What this task involves
Having found the line that holds "Similarly, the 64", give that line and all lines after it again, word for word, through the end of the data below.

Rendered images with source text
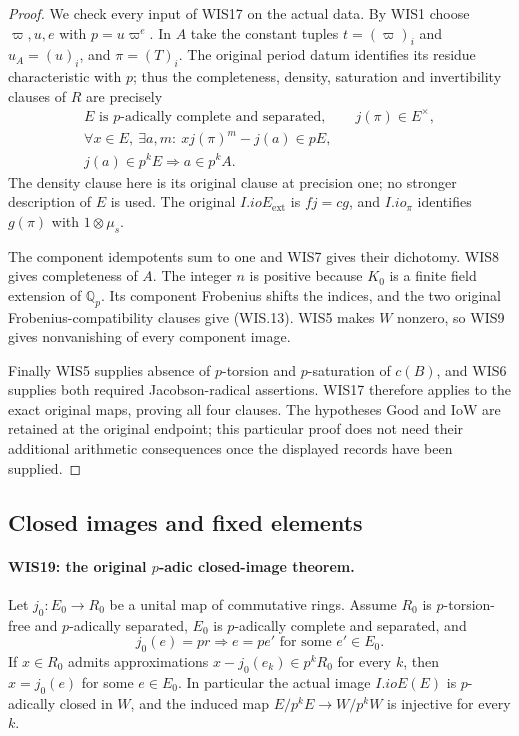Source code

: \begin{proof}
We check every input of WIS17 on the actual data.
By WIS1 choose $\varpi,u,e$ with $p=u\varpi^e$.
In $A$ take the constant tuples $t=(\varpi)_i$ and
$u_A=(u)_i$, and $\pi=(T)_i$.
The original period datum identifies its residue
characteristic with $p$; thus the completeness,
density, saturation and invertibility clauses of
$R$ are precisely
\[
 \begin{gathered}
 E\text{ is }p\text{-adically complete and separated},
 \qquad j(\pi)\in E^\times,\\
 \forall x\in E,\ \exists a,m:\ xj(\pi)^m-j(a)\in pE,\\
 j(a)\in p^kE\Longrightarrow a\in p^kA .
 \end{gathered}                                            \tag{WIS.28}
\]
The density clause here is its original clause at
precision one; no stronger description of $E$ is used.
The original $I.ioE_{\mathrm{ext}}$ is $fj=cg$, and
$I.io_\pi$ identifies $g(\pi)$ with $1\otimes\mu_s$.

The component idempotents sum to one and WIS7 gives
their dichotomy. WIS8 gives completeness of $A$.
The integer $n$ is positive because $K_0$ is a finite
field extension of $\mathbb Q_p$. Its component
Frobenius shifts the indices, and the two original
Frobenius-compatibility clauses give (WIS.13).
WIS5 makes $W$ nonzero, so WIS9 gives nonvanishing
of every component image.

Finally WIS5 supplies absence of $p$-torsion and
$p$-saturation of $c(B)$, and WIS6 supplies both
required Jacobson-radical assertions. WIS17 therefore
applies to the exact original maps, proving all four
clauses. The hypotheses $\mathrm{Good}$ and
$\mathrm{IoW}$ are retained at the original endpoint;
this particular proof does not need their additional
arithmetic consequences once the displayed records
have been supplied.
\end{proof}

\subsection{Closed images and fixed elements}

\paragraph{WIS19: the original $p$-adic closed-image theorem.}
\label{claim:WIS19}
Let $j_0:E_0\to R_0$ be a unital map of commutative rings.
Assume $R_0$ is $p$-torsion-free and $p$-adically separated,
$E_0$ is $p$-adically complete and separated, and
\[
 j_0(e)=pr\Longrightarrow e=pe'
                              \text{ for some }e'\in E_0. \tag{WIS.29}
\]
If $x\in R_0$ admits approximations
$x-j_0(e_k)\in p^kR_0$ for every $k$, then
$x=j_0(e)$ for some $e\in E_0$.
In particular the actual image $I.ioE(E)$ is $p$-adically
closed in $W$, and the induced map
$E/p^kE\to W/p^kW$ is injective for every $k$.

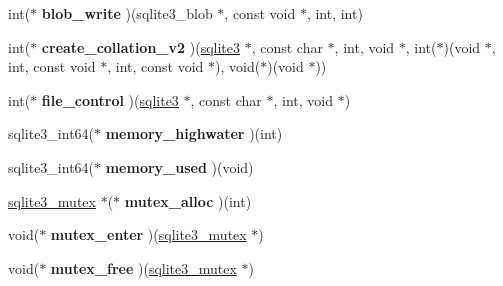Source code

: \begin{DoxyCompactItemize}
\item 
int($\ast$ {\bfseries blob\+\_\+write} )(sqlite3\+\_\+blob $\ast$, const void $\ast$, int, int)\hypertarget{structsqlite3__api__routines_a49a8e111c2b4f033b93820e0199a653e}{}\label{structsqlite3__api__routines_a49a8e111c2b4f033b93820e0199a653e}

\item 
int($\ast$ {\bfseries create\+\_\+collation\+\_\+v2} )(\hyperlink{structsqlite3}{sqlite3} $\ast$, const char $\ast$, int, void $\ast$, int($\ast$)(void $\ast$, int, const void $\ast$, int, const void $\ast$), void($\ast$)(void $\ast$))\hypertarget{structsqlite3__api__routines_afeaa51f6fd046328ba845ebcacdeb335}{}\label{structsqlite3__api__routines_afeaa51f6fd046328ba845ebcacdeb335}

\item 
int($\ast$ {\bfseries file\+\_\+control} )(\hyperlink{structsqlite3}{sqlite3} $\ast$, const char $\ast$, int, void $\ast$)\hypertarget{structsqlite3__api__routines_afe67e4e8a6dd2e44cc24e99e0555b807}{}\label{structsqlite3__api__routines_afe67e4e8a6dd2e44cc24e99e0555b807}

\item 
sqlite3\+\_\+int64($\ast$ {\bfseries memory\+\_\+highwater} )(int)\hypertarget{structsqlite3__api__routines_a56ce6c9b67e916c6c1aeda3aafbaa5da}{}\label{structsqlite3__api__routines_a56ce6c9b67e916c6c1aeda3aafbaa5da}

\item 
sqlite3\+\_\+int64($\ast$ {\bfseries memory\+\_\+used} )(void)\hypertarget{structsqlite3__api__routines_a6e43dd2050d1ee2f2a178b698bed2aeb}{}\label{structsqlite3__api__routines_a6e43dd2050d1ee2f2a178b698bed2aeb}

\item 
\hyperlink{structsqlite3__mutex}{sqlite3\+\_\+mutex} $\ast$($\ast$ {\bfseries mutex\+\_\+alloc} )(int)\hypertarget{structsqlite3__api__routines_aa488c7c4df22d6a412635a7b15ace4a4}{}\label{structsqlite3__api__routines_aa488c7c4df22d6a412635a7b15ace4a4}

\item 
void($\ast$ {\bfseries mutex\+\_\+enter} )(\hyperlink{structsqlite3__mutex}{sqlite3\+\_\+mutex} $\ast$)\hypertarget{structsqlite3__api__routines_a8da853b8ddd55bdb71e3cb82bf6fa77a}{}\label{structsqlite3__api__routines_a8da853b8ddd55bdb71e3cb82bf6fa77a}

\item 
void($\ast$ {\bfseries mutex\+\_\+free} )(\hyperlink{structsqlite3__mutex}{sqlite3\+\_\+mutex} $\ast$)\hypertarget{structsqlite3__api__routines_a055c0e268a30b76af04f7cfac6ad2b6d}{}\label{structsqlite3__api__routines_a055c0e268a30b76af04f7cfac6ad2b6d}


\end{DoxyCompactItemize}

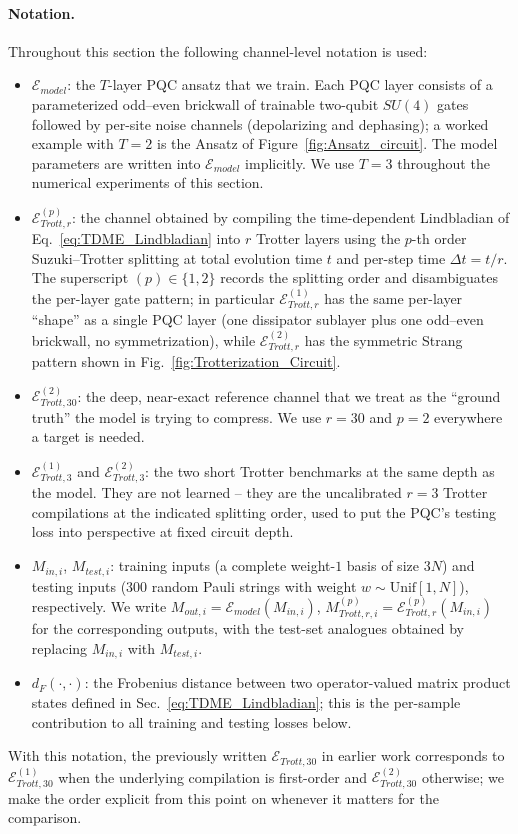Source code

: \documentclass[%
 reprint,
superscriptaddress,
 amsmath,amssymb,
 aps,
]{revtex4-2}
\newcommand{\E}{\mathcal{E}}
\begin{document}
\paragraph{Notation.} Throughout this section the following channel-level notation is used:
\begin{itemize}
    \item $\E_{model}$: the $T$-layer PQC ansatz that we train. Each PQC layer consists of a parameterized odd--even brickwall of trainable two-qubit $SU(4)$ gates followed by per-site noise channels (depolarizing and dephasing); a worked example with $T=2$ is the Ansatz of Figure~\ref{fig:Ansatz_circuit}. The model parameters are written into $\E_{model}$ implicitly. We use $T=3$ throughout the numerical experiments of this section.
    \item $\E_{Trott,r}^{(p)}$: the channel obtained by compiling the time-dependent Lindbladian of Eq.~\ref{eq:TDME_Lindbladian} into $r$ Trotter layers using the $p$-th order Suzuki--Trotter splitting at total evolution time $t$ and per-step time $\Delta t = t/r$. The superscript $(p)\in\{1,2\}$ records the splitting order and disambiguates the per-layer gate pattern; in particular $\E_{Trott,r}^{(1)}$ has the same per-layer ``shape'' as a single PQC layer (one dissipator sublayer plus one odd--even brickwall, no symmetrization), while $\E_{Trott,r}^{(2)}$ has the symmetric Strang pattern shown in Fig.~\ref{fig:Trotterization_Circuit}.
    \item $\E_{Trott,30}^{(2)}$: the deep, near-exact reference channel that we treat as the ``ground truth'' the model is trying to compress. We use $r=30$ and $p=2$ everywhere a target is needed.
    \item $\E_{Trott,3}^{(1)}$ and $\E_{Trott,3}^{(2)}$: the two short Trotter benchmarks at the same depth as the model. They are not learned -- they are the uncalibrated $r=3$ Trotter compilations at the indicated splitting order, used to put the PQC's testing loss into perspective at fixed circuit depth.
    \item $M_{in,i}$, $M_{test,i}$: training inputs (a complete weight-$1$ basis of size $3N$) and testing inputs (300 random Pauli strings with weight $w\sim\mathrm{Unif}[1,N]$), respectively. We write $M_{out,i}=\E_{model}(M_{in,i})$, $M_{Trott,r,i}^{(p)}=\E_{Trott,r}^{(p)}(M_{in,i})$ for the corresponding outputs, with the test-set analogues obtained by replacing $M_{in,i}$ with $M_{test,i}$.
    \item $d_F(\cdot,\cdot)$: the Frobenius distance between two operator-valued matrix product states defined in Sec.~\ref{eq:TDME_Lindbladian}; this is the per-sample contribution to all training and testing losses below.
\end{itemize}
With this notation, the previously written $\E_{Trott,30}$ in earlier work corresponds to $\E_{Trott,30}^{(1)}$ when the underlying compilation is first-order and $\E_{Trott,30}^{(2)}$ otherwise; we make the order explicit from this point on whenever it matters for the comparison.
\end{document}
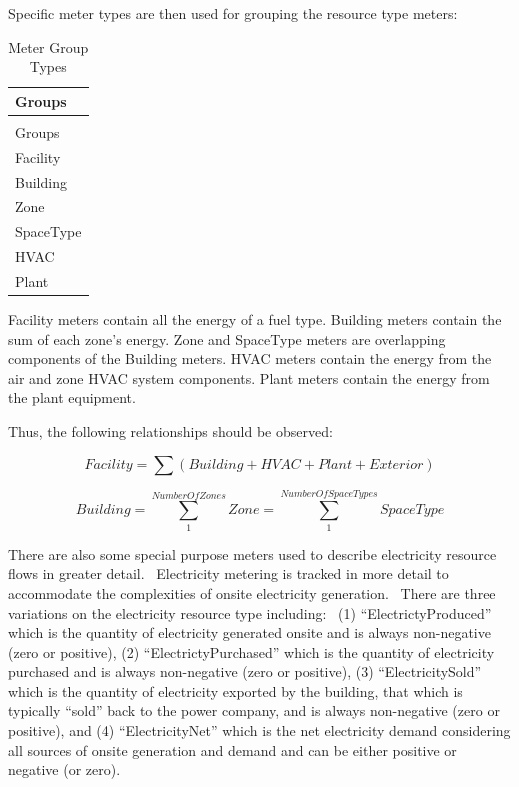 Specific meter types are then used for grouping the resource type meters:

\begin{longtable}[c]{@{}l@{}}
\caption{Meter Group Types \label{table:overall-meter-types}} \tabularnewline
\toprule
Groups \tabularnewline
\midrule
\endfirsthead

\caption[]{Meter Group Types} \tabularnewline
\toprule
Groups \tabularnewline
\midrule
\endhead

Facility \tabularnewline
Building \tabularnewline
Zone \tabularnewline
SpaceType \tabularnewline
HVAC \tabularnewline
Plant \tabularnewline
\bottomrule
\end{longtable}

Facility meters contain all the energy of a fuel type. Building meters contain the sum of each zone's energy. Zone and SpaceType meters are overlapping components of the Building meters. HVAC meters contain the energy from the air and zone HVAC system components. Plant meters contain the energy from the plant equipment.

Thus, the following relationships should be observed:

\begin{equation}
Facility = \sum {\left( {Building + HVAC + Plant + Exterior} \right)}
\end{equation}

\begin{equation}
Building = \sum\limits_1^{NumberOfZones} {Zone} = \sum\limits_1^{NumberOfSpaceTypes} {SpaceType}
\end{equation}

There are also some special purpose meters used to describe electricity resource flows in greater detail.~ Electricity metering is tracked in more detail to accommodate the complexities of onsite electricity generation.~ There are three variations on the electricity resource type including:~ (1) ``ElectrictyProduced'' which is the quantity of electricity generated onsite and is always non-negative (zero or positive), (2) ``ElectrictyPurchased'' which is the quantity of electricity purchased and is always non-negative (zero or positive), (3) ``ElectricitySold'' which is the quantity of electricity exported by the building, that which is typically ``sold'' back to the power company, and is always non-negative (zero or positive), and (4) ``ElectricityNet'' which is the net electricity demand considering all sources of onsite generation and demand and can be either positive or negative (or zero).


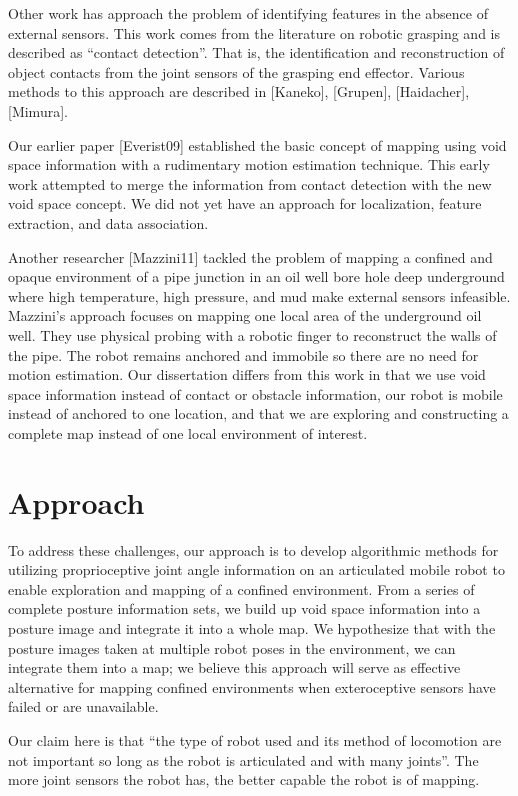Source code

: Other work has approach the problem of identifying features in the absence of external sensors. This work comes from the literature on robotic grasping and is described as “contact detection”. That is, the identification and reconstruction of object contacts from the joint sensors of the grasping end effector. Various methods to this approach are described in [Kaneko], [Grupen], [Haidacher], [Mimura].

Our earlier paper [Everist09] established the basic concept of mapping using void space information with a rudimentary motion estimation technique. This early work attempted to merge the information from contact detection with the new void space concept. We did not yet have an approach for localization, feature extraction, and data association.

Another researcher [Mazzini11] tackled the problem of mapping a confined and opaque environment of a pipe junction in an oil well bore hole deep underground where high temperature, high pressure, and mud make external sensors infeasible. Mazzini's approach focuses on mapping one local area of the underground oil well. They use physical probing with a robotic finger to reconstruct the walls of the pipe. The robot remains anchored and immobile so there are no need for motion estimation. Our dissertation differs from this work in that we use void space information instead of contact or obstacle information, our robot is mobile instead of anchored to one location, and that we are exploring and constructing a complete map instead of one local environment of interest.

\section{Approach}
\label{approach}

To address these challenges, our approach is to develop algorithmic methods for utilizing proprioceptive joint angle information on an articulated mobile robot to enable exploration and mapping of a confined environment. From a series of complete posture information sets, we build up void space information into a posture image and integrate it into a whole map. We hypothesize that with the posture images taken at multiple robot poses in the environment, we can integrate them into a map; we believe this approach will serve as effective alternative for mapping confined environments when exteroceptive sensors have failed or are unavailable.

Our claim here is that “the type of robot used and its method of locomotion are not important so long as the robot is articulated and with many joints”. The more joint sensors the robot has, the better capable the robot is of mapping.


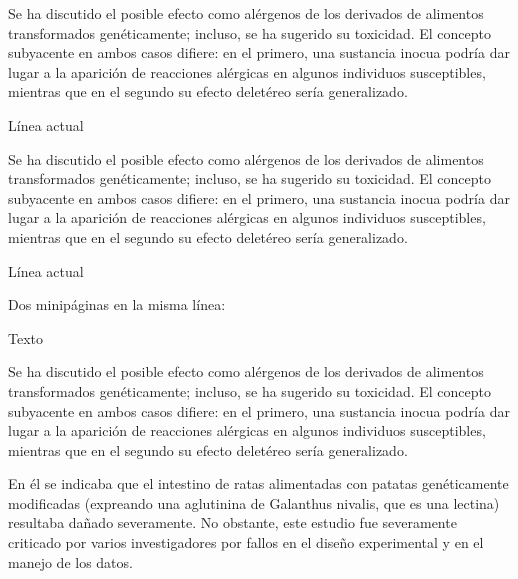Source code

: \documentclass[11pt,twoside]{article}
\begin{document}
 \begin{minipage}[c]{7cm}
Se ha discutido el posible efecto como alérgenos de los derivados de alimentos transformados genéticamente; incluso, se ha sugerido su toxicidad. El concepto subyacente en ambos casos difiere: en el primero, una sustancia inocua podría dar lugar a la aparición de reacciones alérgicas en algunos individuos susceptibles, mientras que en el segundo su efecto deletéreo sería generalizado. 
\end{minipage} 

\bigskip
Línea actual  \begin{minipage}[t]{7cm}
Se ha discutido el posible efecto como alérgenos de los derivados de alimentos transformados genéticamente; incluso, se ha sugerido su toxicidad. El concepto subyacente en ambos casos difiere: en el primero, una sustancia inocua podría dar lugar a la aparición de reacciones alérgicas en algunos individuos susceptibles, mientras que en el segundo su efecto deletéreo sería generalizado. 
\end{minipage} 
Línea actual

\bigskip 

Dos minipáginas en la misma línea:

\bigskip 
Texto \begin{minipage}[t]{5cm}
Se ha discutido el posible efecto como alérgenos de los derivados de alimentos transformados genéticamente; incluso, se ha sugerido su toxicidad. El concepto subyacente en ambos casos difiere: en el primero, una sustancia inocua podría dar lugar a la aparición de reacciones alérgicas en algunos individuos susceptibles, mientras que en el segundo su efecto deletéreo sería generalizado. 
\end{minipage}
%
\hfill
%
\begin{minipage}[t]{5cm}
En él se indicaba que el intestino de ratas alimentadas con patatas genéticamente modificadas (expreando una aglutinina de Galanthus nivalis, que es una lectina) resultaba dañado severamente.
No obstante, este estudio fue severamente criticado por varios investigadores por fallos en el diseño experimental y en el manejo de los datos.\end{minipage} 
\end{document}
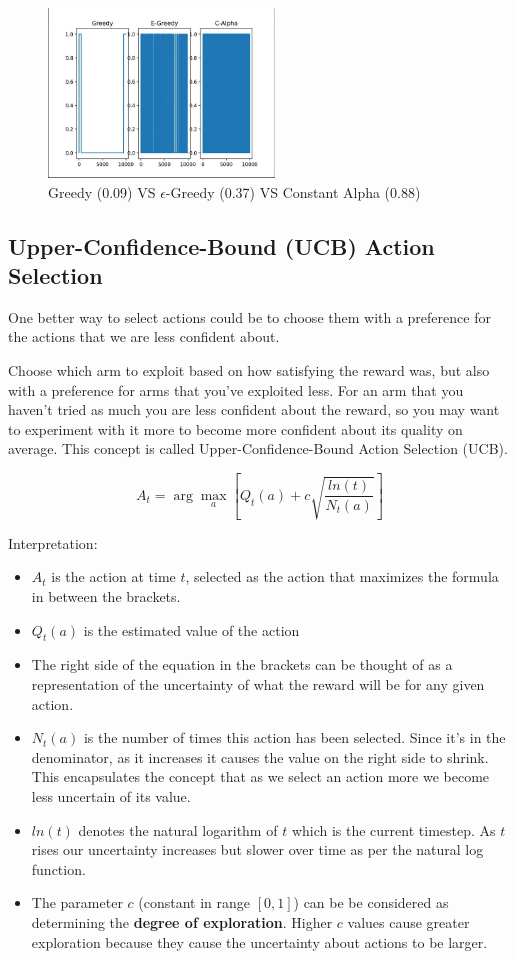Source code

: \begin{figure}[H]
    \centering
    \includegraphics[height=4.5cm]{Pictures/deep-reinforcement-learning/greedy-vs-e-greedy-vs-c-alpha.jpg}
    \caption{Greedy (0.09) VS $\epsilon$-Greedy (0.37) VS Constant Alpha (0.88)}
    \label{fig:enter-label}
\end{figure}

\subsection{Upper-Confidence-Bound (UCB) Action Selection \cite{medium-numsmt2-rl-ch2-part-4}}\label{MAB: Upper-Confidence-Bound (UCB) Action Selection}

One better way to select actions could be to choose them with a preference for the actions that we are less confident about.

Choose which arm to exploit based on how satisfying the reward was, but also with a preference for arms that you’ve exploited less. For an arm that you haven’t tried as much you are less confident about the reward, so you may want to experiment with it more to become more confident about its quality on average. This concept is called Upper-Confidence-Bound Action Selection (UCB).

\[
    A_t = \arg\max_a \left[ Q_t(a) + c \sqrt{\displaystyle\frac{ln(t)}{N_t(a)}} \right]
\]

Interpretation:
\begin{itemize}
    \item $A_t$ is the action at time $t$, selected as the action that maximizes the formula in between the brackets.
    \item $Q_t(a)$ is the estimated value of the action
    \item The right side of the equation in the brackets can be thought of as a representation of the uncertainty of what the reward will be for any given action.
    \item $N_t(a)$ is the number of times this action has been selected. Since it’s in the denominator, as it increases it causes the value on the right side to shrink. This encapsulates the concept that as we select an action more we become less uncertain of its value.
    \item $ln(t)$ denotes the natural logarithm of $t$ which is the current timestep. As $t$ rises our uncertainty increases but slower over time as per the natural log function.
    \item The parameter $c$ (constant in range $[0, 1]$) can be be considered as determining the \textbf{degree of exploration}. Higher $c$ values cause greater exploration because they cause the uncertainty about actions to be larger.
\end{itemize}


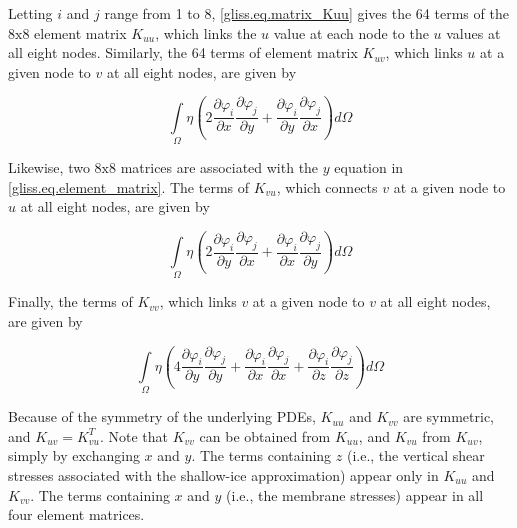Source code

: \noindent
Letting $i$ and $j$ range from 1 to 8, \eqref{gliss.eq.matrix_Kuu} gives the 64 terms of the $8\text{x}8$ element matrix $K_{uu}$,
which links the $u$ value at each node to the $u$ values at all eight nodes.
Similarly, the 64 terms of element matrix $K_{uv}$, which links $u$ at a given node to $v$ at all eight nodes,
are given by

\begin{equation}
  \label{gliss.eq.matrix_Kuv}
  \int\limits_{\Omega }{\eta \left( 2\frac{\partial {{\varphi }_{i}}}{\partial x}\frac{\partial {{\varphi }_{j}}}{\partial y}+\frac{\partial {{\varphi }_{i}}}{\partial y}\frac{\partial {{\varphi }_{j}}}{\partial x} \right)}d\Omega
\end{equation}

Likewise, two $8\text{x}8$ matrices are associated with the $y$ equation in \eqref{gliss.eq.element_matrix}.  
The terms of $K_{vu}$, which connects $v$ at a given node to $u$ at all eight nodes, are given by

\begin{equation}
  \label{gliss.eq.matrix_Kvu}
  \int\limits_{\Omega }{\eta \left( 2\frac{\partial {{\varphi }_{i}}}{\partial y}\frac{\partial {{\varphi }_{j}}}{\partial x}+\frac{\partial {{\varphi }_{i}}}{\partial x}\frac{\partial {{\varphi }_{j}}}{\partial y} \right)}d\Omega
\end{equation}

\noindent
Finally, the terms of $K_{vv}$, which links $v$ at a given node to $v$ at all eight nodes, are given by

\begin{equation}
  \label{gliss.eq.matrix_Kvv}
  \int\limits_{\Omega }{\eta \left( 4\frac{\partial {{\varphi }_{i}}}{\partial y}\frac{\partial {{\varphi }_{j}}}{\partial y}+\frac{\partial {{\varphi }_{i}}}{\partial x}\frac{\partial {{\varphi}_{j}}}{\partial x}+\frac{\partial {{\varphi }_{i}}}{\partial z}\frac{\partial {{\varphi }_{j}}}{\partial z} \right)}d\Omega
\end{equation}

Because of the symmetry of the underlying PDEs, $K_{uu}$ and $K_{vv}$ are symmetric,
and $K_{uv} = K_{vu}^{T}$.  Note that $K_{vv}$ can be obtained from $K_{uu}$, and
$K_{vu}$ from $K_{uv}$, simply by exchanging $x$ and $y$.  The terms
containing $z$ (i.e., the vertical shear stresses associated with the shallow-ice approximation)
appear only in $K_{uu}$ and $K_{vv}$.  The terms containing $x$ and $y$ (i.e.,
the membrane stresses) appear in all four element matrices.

Completed task
Similarly, the 64 terms of element matrix $K_{uv}$, which links $u$ at a given node to $v$ at all eight nodes,
are given by

\begin{equation}
  \label{gliss.eq.matrix_Kuv}
  \int\limits_{\Omega }{\eta \left( 2\frac{\partial {{\varphi }_{i}}}{\partial x}\frac{\partial {{\varphi }_{j}}}{\partial y}+\frac{\partial {{\varphi }_{i}}}{\partial y}\frac{\partial {{\varphi }_{j}}}{\partial x} \right)}d\Omega
\end{equation}

Likewise, two $8\text{x}8$ matrices are associated with the $y$ equation in \eqref{gliss.eq.element_matrix}.  
The terms of $K_{vu}$, which connects $v$ at a given node to $u$ at all eight nodes, are given by

\begin{equation}
  \label{gliss.eq.matrix_Kvu}
  \int\limits_{\Omega }{\eta \left( 2\frac{\partial {{\varphi }_{i}}}{\partial y}\frac{\partial {{\varphi }_{j}}}{\partial x}+\frac{\partial {{\varphi }_{i}}}{\partial x}\frac{\partial {{\varphi }_{j}}}{\partial y} \right)}d\Omega
\end{equation}

\noindent
Finally, the terms of $K_{vv}$, which links $v$ at a given node to $v$ at all eight nodes, are given by

\begin{equation}
  \label{gliss.eq.matrix_Kvv}
  \int\limits_{\Omega }{\eta \left( 4\frac{\partial {{\varphi }_{i}}}{\partial y}\frac{\partial {{\varphi }_{j}}}{\partial y}+\frac{\partial {{\varphi }_{i}}}{\partial x}\frac{\partial {{\varphi}_{j}}}{\partial x}+\frac{\partial {{\varphi }_{i}}}{\partial z}\frac{\partial {{\varphi }_{j}}}{\partial z} \right)}d\Omega
\end{equation}

Because of the symmetry of the underlying PDEs, $K_{uu}$ and $K_{vv}$ are symmetric,
and $K_{uv} = K_{vu}^{T}$.  Note that $K_{vv}$ can be obtained from $K_{uu}$, and
$K_{vu}$ from $K_{uv}$, simply by exchanging $x$ and $y$.  The terms
containing $z$ (i.e., the vertical shear stresses associated with the shallow-ice approximation)
appear only in $K_{uu}$ and $K_{vv}$.  The terms containing $x$ and $y$ (i.e.,
the membrane stresses) appear in all four element matrices.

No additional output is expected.